Die Einzelhandelsumsätze, ein wichtiger Indikator für den Konsum, stiegen im Mai den Daten zufolge im Jahresvergleich um 12,7 Prozent und verlangsamten sich damit gegenüber dem Anstieg von 18,4 Prozent im April. Analysten hatten mit einem Anstieg von 13,6 Prozent gerechnet. „All die Daten deuten übereinstimmend darauf hin, dass die wirtschaftliche Dynamik nachlässt“, erklärte Zhiwei Zhang, Präsident von Pinpoint Asset Management, am Donnerstag.

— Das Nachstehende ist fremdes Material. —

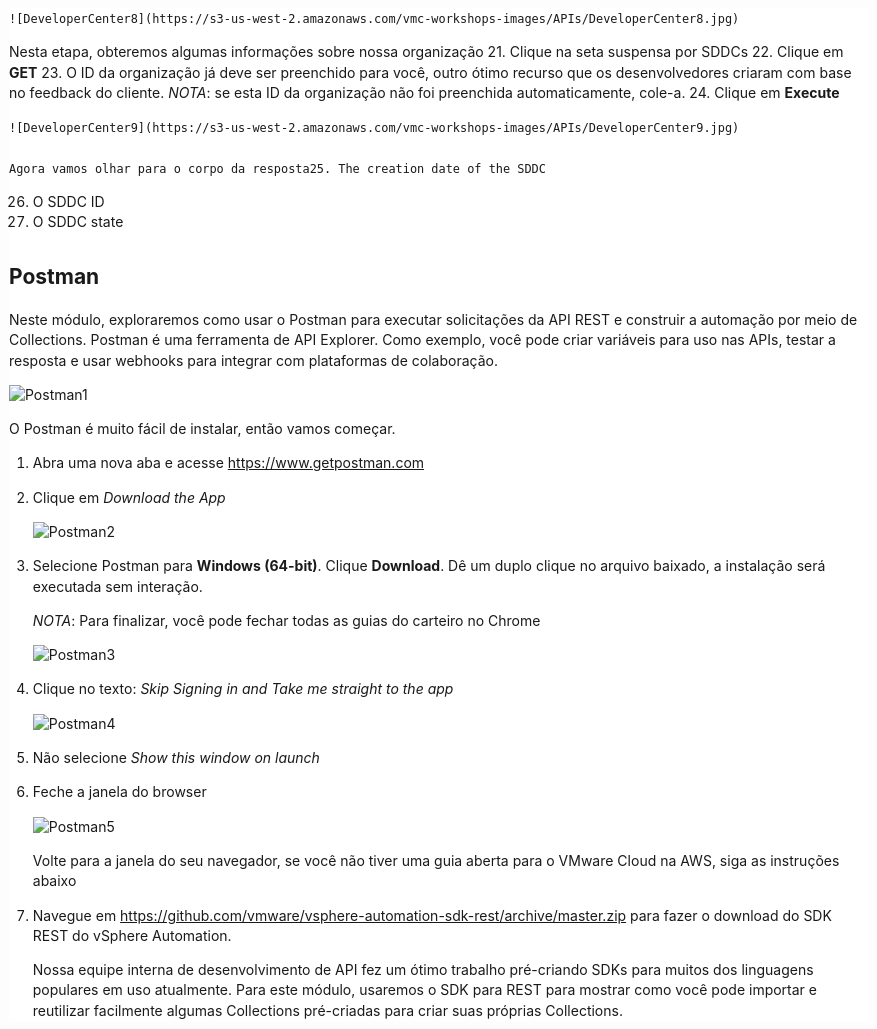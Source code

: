     ![DeveloperCenter8](https://s3-us-west-2.amazonaws.com/vmc-workshops-images/APIs/DeveloperCenter8.jpg)

Nesta etapa, obteremos algumas informações sobre nossa organização
21. Clique na seta suspensa por SDDCs
22. Clique em **GET**
23. O ID da organização já deve ser preenchido para você, outro ótimo recurso que os desenvolvedores criaram com base no feedback do cliente. *NOTA*: se esta ID da organização não foi preenchida automaticamente, cole-a.
24. Clique em **Execute**

    ![DeveloperCenter9](https://s3-us-west-2.amazonaws.com/vmc-workshops-images/APIs/DeveloperCenter9.jpg)

    Agora vamos olhar para o corpo da resposta25. The creation date of the SDDC
26. O SDDC ID
27. O SDDC state

## Postman

Neste módulo, exploraremos como usar o Postman para executar solicitações da API REST e construir a automação por meio de Collections. Postman é uma ferramenta de API Explorer. Como exemplo, você pode criar variáveis ​​para uso nas APIs, testar a resposta e usar webhooks para integrar com plataformas de colaboração.

![Postman1](https://s3-us-west-2.amazonaws.com/vmc-workshops-images/APIs/Postman1.jpg)

O Postman é muito fácil de instalar, então vamos começar.

1. Abra uma nova aba e acesse <https://www.getpostman.com>
2. Clique em *Download the App*

    ![Postman2](https://s3-us-west-2.amazonaws.com/vmc-workshops-images/APIs/Postman2.jpg)
3. Selecione Postman para **Windows (64-bit)**. Clique **Download**. Dê um duplo clique no arquivo baixado, a instalação será executada sem interação.

    *NOTA*: Para finalizar, você pode fechar todas as guias do carteiro no Chrome

    ![Postman3](https://s3-us-west-2.amazonaws.com/vmc-workshops-images/APIs/Postman3.jpg)

4. Clique no texto: *Skip Signing in and Take me straight to the app*

    ![Postman4](https://s3-us-west-2.amazonaws.com/vmc-workshops-images/APIs/Postman4.jpg)
5. Não selecione *Show this window on launch*
6. Feche a janela do browser

    ![Postman5](https://s3-us-west-2.amazonaws.com/vmc-workshops-images/APIs/Postman5.jpg)

    Volte para a janela do seu navegador, se você não tiver uma guia aberta para o VMware Cloud na AWS, siga as instruções abaixo
7. Navegue em <https://github.com/vmware/vsphere-automation-sdk-rest/archive/master.zip> para fazer o download do SDK REST do vSphere Automation.

    Nossa equipe interna de desenvolvimento de API fez um ótimo trabalho pré-criando SDKs para muitos dos linguagens populares em uso atualmente. Para este módulo, usaremos o SDK para REST para mostrar como você pode importar e reutilizar facilmente algumas Collections pré-criadas para criar suas próprias Collections.
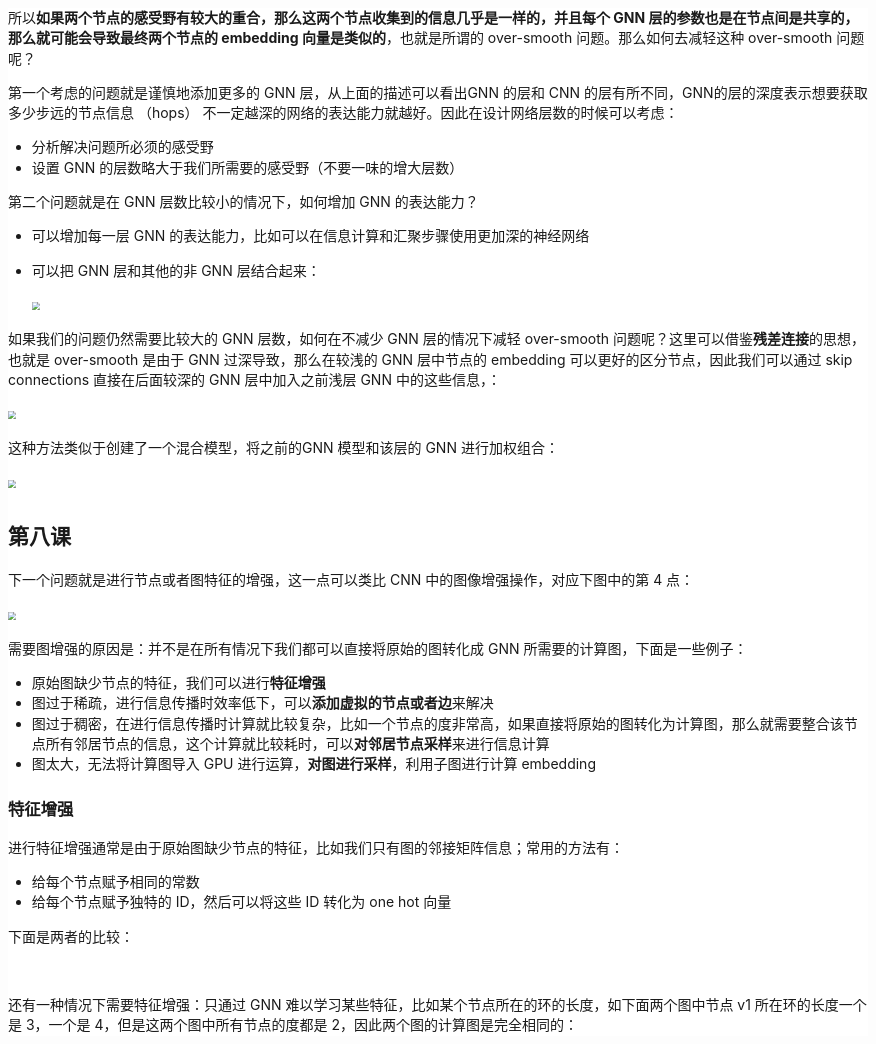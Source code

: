 所以**如果两个节点的感受野有较大的重合，那么这两个节点收集到的信息几乎是一样的，并且每个 GNN 层的参数也是在节点间是共享的，那么就可能会导致最终两个节点的 embedding 向量是类似的**，也就是所谓的 over-smooth 问题。那么如何去减轻这种 over-smooth 问题呢？

第一个考虑的问题就是谨慎地添加更多的 GNN 层，从上面的描述可以看出GNN 的层和 CNN 的层有所不同，GNN的层的深度表示想要获取多少步远的节点信息 （hops） 不一定越深的网络的表达能力就越好。因此在设计网络层数的时候可以考虑：

* 分析解决问题所必须的感受野
* 设置 GNN 的层数略大于我们所需要的感受野（不要一味的增大层数）

第二个问题就是在 GNN 层数比较小的情况下，如何增加 GNN 的表达能力？

* 可以增加每一层 GNN 的表达能力，比如可以在信息计算和汇聚步骤使用更加深的神经网络

* 可以把 GNN 层和其他的非 GNN 层结合起来：

  <img src="https://picgo-wutao.oss-cn-shanghai.aliyuncs.com/image-20220327143750-72coapk.png" style="zoom:50%;" />

如果我们的问题仍然需要比较大的 GNN 层数，如何在不减少 GNN 层的情况下减轻 over-smooth 问题呢？这里可以借鉴**残差连接**的思想，也就是 over-smooth 是由于 GNN 过深导致，那么在较浅的 GNN 层中节点的 embedding 可以更好的区分节点，因此我们可以通过 skip connections 直接在后面较深的 GNN 层中加入之前浅层 GNN 中的这些信息，：

<img src="https://picgo-wutao.oss-cn-shanghai.aliyuncs.com/image-20220327144218-m7ts3fh.png" style="zoom:50%;" />

这种方法类似于创建了一个混合模型，将之前的GNN 模型和该层的 GNN 进行加权组合：

<img src="https://picgo-wutao.oss-cn-shanghai.aliyuncs.com/image-20220327144419-iooy8wd.png" style="zoom:50%;" />



## 第八课

下一个问题就是进行节点或者图特征的增强，这一点可以类比 CNN 中的图像增强操作，对应下图中的第 4 点：

<img src="https://picgo-wutao.oss-cn-shanghai.aliyuncs.com/img/image-20220326213542-bujxnww.png" style="zoom:50%;" />

需要图增强的原因是：并不是在所有情况下我们都可以直接将原始的图转化成 GNN 所需要的计算图，下面是一些例子：

* 原始图缺少节点的特征，我们可以进行**特征增强**
* 图过于稀疏，进行信息传播时效率低下，可以**添加虚拟的节点或者边**来解决
* 图过于稠密，在进行信息传播时计算就比较复杂，比如一个节点的度非常高，如果直接将原始的图转化为计算图，那么就需要整合该节点所有邻居节点的信息，这个计算就比较耗时，可以**对邻居节点采样**来进行信息计算
* 图太大，无法将计算图导入 GPU 进行运算，**对图进行采样**，利用子图进行计算 embedding

### 特征增强

进行特征增强通常是由于原始图缺少节点的特征，比如我们只有图的邻接矩阵信息；常用的方法有：

* 给每个节点赋予相同的常数
* 给每个节点赋予独特的 ID，然后可以将这些 ID 转化为 one hot 向量

下面是两者的比较：

<img src="https://picgo-wutao.oss-cn-shanghai.aliyuncs.com/img/image-20220328180230-ur2ft9j.png" alt="" style="zoom:50%;" />

还有一种情况下需要特征增强：只通过 GNN 难以学习某些特征，比如某个节点所在的环的长度，如下面两个图中节点 v1 所在环的长度一个是 3，一个是 4，但是这两个图中所有节点的度都是 2，因此两个图的计算图是完全相同的：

Die schwächelnde Nachfrage im In- und Ausland erhöht den Druck auf die politischen Entscheidungsträger, der ungleichmäßigen wirtschaftlichen Erholung nach der Pandemie weiterhin unter die Arme zu greifen. Analysten sagten, dass die Daten im vergangenen Monat durch Vergleiche mit der sehr schwachen Leistung im vergangenen Jahr, als viele Städte unter strengen Corona-Abriegelungen litten, stark verzerrt sein könnten. Die wirtschaftliche Erholung vom ersten Quartal hat jedoch deutlich an Schwung verloren, was die Zentralbank in dieser Woche veranlasste, einige Leitzinsen zu senken.